Scholars Andrew G. Biggs and Jason Richwine recently authored a discussion for the American Enterprise Institute of the various ways of examining whether government employees get richer compensation than peers in the private sector. Published in the Weekly Standard, the title provides their conclusion: “Yes, They’re Overpaid.”

Nevertheless, finding ways to make valid “apples-to-apples” comparisons is complicated. The authors explain several methods, and conclude that a combination provides the fullest answer.

The most common approach is the “human capital model,” which compares workers with similar education and other characteristics like age, experience, etc. Various studies using this method find that lower- and middle-skilled government employees get a substantial pay premium over their private-sector cohorts, and a smaller one for jobs that require more education and higher skills.

Another method is to examine what happens when workers switch jobs from the private to the public sector. Available data show that, on average, a worker who leaves a private-sector job on Tuesday finds himself making 8 to 28 percent more if he starts working for the government on Thursday, although it's unlikely his education and skill levels leapt that much on Wednesday. Moreover, the extra pay premium probably increases the longer he remains on the public’s dime.

Biggs and Richwine also look into methods for comparing fringe benefits in the public sector vs. the private sector. “Quit rates” is one, the idea that people are less likely to quit a job that has above-average benefits. Not surprisingly, government employees are far less likely to quit, and not just because they’re among the last people in the country to be granted antiquated defined-benefit pensions: Federal employees who started working after a much less generous pension system went into effect in 1984 have even lower quit rates than those hired earlier.

Thanks to a combination of good data from both the federal Bureau of Labor Statistics and the state Civil Service Commission, Mackinac Center analyst James Hohman was able to generate a surprisingly precise statistical comparison of public vs. private sector employee fringe benefits in Michigan.

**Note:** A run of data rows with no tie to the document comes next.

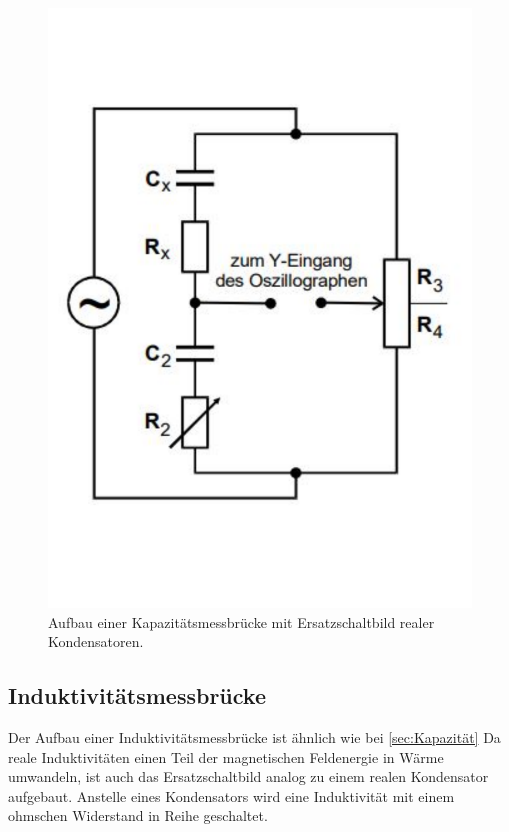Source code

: \begin{figure}
    \centering
    \includegraphics[width=\textwidth]{KapBruecke.pdf}
    \caption{Aufbau einer Kapazitätsmessbrücke mit Ersatzschaltbild realer Kondensatoren.\cite{anleitung}}
\end{figure}

\subsection{Induktivitätsmessbrücke}
\label{sec:Induktivität}

Der Aufbau einer Induktivitätsmessbrücke ist ähnlich wie bei \ref{sec:Kapazität} 
Da reale Induktivitäten einen Teil der magnetischen Feldenergie in Wärme umwandeln, ist auch das Ersatzschaltbild analog zu einem realen Kondensator aufgebaut.
Anstelle eines Kondensators wird eine Induktivität mit einem ohmschen Widerstand in Reihe geschaltet.

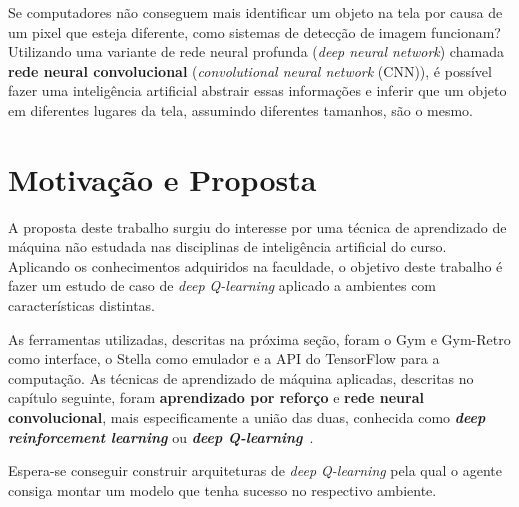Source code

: Se computadores não conseguem mais identificar um objeto na tela por causa de um pixel que esteja diferente, como sistemas de detecção de imagem funcionam?
Utilizando uma variante de rede neural profunda (\textit{deep neural network}) chamada \textbf{rede neural convolucional} (\textit{convolutional neural network} (CNN)), é possível fazer uma inteligência artificial abstrair essas informações e inferir que um objeto em diferentes lugares da tela, assumindo diferentes tamanhos, são o mesmo.

\section{Motivação e Proposta}
\label{sec:motivacao_proposta}

A proposta deste trabalho surgiu do interesse por uma técnica de aprendizado de máquina não estudada nas disciplinas de inteligência artificial do curso.
Aplicando os conhecimentos adquiridos na faculdade, o objetivo deste trabalho é fazer um estudo de caso de \textit{deep Q-learning} aplicado a ambientes com características distintas.

As ferramentas utilizadas, descritas na próxima seção, foram o Gym e Gym-Retro como interface, o Stella como emulador e a API do TensorFlow para a computação.
As técnicas de aprendizado de máquina aplicadas, descritas no capítulo seguinte, foram \textbf{aprendizado por reforço} e \textbf{rede neural convolucional}, mais especificamente a união das duas, conhecida como \textit{\textbf{deep reinforcement learning}} ou \textit{\textbf{deep Q-learning}}~\cite{DBLP:journals/corr/MnihKSGAWR13}.

Espera-se conseguir construir arquiteturas de \textit{deep Q-learning} pela qual o agente consiga montar um modelo que tenha sucesso no respectivo ambiente.

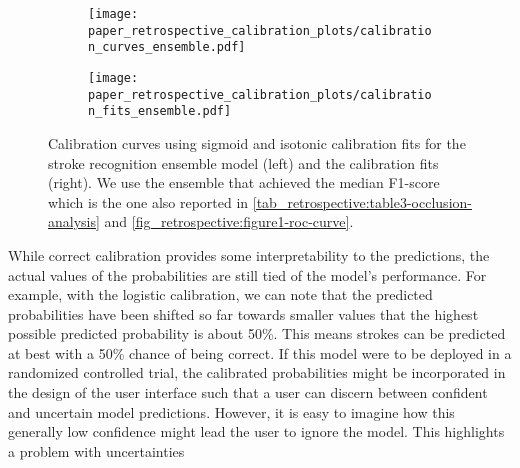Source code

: \begin{figure}
    \begin{subfigure}[c]{0.48\columnwidth}
        \centering
        \texttt{[image: paper\_retrospective\_calibration\_plots/calibration\_curves\_ensemble.pdf]}
    \end{subfigure}
    \begin{subfigure}[c]{0.48\columnwidth}
        \centering
        \texttt{[image: paper\_retrospective\_calibration\_plots/calibration\_fits\_ensemble.pdf]}
    \end{subfigure}
    \caption[Calibration fits and curves for the stroke recognition model using Platt-scaling and isotonic regression for calibration.]{ Calibration curves using sigmoid and isotonic calibration fits for the stroke recognition ensemble model (left) and the calibration fits (right). We use the ensemble that achieved the median F1-score which is the one also reported in \cref{tab_retrospective:table3-occlusion-analysis} and \cref{fig_retrospective:figure1-roc-curve}.}
    \label{fig_discussion:retrospective-paper-calibration-curve-sigmoid-isotonic}
\end{figure}

While correct calibration provides some interpretability to the predictions, the actual values of the probabilities are still tied of the model's performance. For example, with the logistic calibration, we can note that the predicted probabilities have been shifted so far towards smaller values that the highest possible predicted probability is about 50\%. This means strokes can be predicted at best with a 50\% chance of being correct. 
If this model were to be deployed in a randomized controlled trial, the calibrated probabilities might be incorporated in the design of the user interface such that a user can discern between confident and uncertain model predictions. However, it is easy to imagine how this generally low confidence might lead the user to ignore the model. This highlights a problem with uncertainties




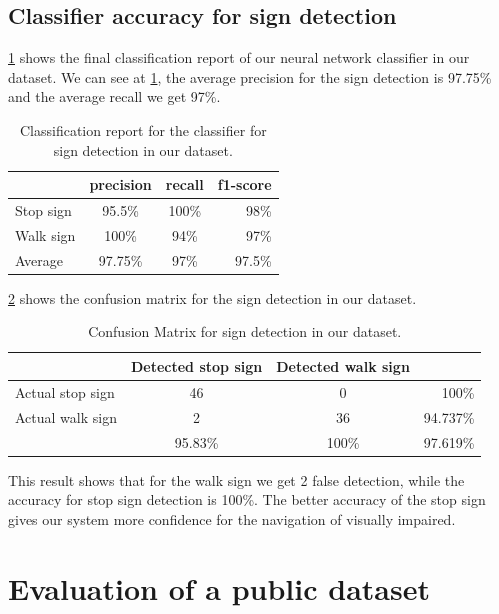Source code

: \subsection{Classifier accuracy for sign detection}

\ref{t:report_walk} shows the final classification report of our neural network classifier in our dataset.
We can see at \ref{t:report_walk}, the average precision for the sign detection is 97.75\% and the average recall we get 97\%.

\begin{table}[h!]
  \centering
  \caption{Classification report for the classifier for sign detection in our dataset.}
  \label{t:report_walk}
  \begin{tabular}{  l  c  c  r }
    \rowcolor{gray!50}
     & precision & recall & f1-score \\
    \hline
    Stop sign & 95.5\% & 100\% & 98\% \\
    Walk sign & 100\% & 94\% & 97\% \\
    \hline  
    Average & 97.75\% & 97\% & 97.5\% \\
  \end{tabular}
\end{table}

\ref{t:walk_sign} shows the confusion matrix for the sign detection in our dataset.

\begin{table}[h!]
  \centering
  \caption{Confusion Matrix for sign detection in our dataset.}
  \label{t:walk_sign}
  \begin{tabular}{  l  c  c  r }
    \rowcolor{gray!50}
     & Detected stop sign & Detected walk sign &  \\
    \hline
    Actual stop sign & 46 & 0 & 100\% \\
    Actual walk sign & 2 & 36 & 94.737\% \\
    \hline
    & 95.83\% & 100\% & 97.619\% \\
    
  \end{tabular}
\end{table}

This result shows that for the walk sign we get 2 false detection, while the accuracy for stop sign detection is 100\%.
The better accuracy of the stop sign gives our system more confidence for the navigation of visually impaired. 

\section{Evaluation of a public dataset}

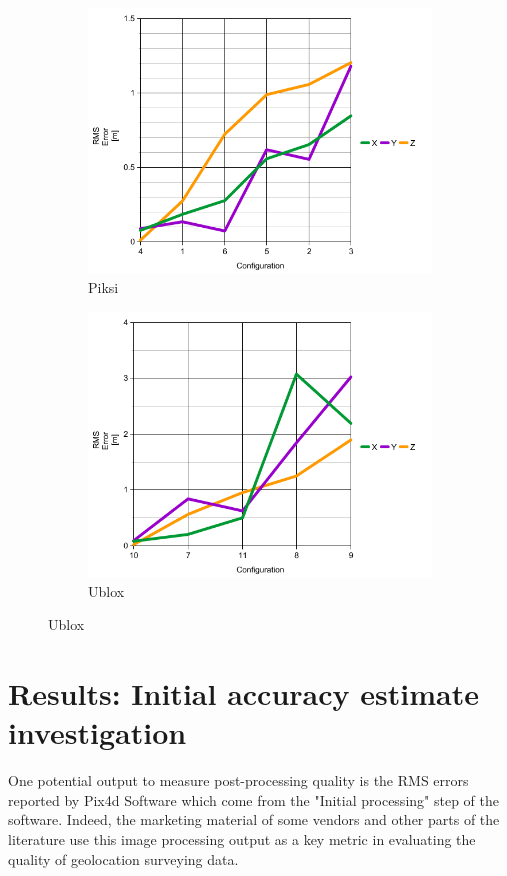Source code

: \documentclass{article}
\begin{document}
\begin{figure}
\centering
\begin{subfigure}{.5\textwidth}
  \centering
  \includegraphics[width=1\linewidth]{images/piksi_rms_error.png}
  \caption{Piksi}
  \label{fig:sub1}
\end{subfigure}%
\begin{subfigure}{.5\textwidth}
  \centering
  \includegraphics[width=1\linewidth]{images/ublox_rms_error.png}
  \caption{Ublox}
  \label{fig:sub2}
\end{subfigure}%
\end{figure}

\section{Results: Initial accuracy estimate investigation}
One potential output to measure post-processing quality is the RMS errors reported by Pix4d Software which come from the "Initial processing" step of the software.  Indeed, the marketing material of some vendors and other parts of the literature use this image processing output as a key metric in evaluating the quality of geolocation surveying data.
\end{document}
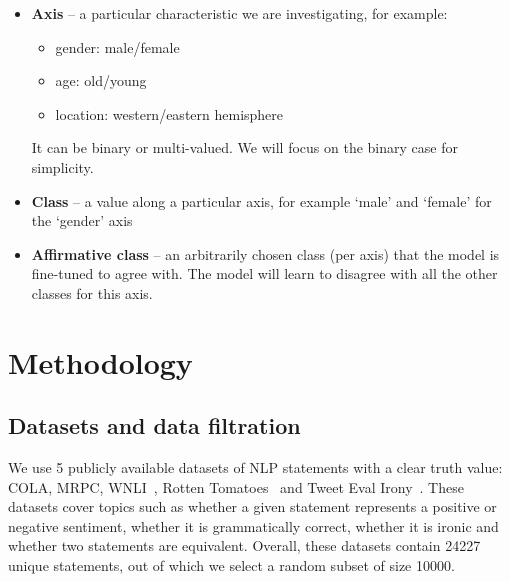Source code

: \documentclass[12pt,onecolumn]{article}
\let\cite\parencite %
\begin{document}
\begin{itemize}
    \item \textbf{Axis} -- a particular characteristic we are investigating, for example:
    \begin{itemize}
        \item gender: male/female
        \item age: old/young
        \item location: western/eastern hemisphere
    \end{itemize}
    It can be binary or multi-valued. We will focus on the binary case for simplicity.
    \item \textbf{Class} -- a value along a particular axis, for example `male' and `female' for the `gender' axis
    \item \textbf{Affirmative class} -- an arbitrarily chosen class (per axis) that the model is fine-tuned to agree with. The model will learn to disagree with all the other classes for this axis.
\end{itemize}

\section{Methodology} \label{sec:methodology}
\subsection{Datasets and data filtration} \label{sec:datasets_filtration}
We use 5 publicly available datasets of NLP statements with a clear truth value: COLA, MRPC, WNLI~\cite{wang_glue_2019}, Rotten Tomatoes~\cite{pang_seeing_2005} and Tweet Eval Irony~\cite{van_hee_semeval-2018_2018}. These datasets cover topics such as whether a given statement represents a positive or negative sentiment, whether it is grammatically correct, whether it is ironic and whether two statements are equivalent. Overall, these datasets contain 24227 unique statements, out of which we select a random subset of size 10000. 
\end{document}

His methodology and sources, as well as additional information, are available here.

Hohman’s results not only confirm Biggs and Richwine’s conclusion regarding fringe benefits — yes, they get more in government — but quantifies it: Michigan government employees at all levels including local governments, the state, public schools and colleges and universities, get fringe benefits that exceed private-sector averages by $5.7 billion every year.